2018 In Food, According To Ruth Reichl

At Manhattan’s Rizzoli Bookstore, a heated conversation about food was happening, presided over by the elder statesman of food writing, Ruth Reichl.

Their mission? To talk tachlis on the food world — all the way down to the kosher meat of the matter — calling on decades of combined professional experience.

Their excuse? The release of the Best American Food Writing 2018, edited by Reichl.

The lure? Free wine and a chance to hear some of the prominent voices in the food world hold forth on the changing times.

“Everyone has a story about food,” said Silvia Killingsworth, who also edited the collection. “Have we over-intellectualized food to the point of absurdity? Definitely. Here’s this foam that tastes like cement. Do you want to try it? It’s one of 38 courses. But everyone has a food story. Even people who only eat eggs with ketchup. That’s a story.”

The audience, composed of mostly rabid Reichl-loving women, listened intently while writers expounded on the state of the food union. The greatest focus of the conversation was diversity in the food world — in a community that’s often accused of sheltering the white, male status quo, even as women continue to labor, unpaid, in their home kitchens.

“I came for Ruth Reichl,” interior designer Christine Willenbrock confessed. Fellow attendee Susan Herman remembered making one of Reichl’s recipes for pomegranate gravy. “My kids didn’t like it,” she said. “They wanted the regular sauce!” But Herman liked it. Catherine Stone lives in Florida, but upon receiving an alert about the event from her brother-in-law, “I came,” she said. “I was coming anyways, but still!”
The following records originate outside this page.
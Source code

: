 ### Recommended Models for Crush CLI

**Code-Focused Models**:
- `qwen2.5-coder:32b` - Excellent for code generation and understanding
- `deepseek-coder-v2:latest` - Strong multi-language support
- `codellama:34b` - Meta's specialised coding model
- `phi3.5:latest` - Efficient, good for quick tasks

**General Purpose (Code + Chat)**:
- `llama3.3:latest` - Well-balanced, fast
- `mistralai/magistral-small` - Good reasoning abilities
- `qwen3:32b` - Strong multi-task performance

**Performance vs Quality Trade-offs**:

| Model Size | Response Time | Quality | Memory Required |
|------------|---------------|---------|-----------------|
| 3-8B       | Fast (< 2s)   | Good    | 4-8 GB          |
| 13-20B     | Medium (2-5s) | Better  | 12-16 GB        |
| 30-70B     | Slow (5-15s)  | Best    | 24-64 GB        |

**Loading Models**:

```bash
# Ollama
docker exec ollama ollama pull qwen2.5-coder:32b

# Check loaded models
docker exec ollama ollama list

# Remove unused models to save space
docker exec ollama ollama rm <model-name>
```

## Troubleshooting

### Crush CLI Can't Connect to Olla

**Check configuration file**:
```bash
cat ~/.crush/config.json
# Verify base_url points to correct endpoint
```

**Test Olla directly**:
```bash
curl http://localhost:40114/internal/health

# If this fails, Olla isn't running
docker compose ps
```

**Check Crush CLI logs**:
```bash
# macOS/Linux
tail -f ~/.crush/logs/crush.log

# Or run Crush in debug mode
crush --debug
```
Houghton Mifflin Harcourt has been playing gatekeeper of American culture for years, with their Best Of Americana series, which spans poetry, fiction, essays and travel writing. But this is the first year they’ve taken a bite out of the world of food writing. Reichl, of all people, knows the struggle food has had with being taken seriously as a writing topic. “I’m a writer, not a food writer,” she would insist in her early career. It’s a mark of Reichl’s success that there is enough food writing that it is considered worthy of its own Best Of tomb.

The notion of the Best American Food Writing (or the best American anything,) raises the question of gatekeeping. Why this story and not that? Why stories from these publications and not those? Do we trust Ruth Reichl to adequately sum up 2018 in food for us?

Well, she certainly tries. #MeToo hangs over the book as women in the notoriously sexist industry attempt to grapple with the fall of giants like Mario Batali. “Batali has always in a sense been selling sex,” Helen Rosner of The New Yorker writes. Amanda Cohen is righteously enraged in her “I Worked In Food For 20 Years. Now You Finally Care About Female Chefs?” In Mary H.K. Choi’s exhaustive profile of Christina Tosi, special care is taken to extricate Tosi from the shadow of David Chang, who looms large over New York food.

Reichl stressed that “food is a way of looking at virtually everything, from history, race, science.” To that end, the book covers classism through food, in Marissa Higgins’ excellent “The Struggles Of ‘Eating Well’ When You’re Poor,” gentrification through food, in Lauren Michelle Jackson’s “The White Lies Of Craft Culture,” and racism through food, in Ligaya Mishan’s “Born In The USA.”

Eating is one of the increasingly rare non-virtual experiences a person can have. “Even the most avid technocrat must occasionally escape from virtual space, and what better place to do it than in the kitchen, with all its dangerous knives and delicious aromas?” Reichl argues in her splendid introduction to the series.

At Rizzoli, crowds of not-so-avid technocrats remained to chat until the lights were turned off.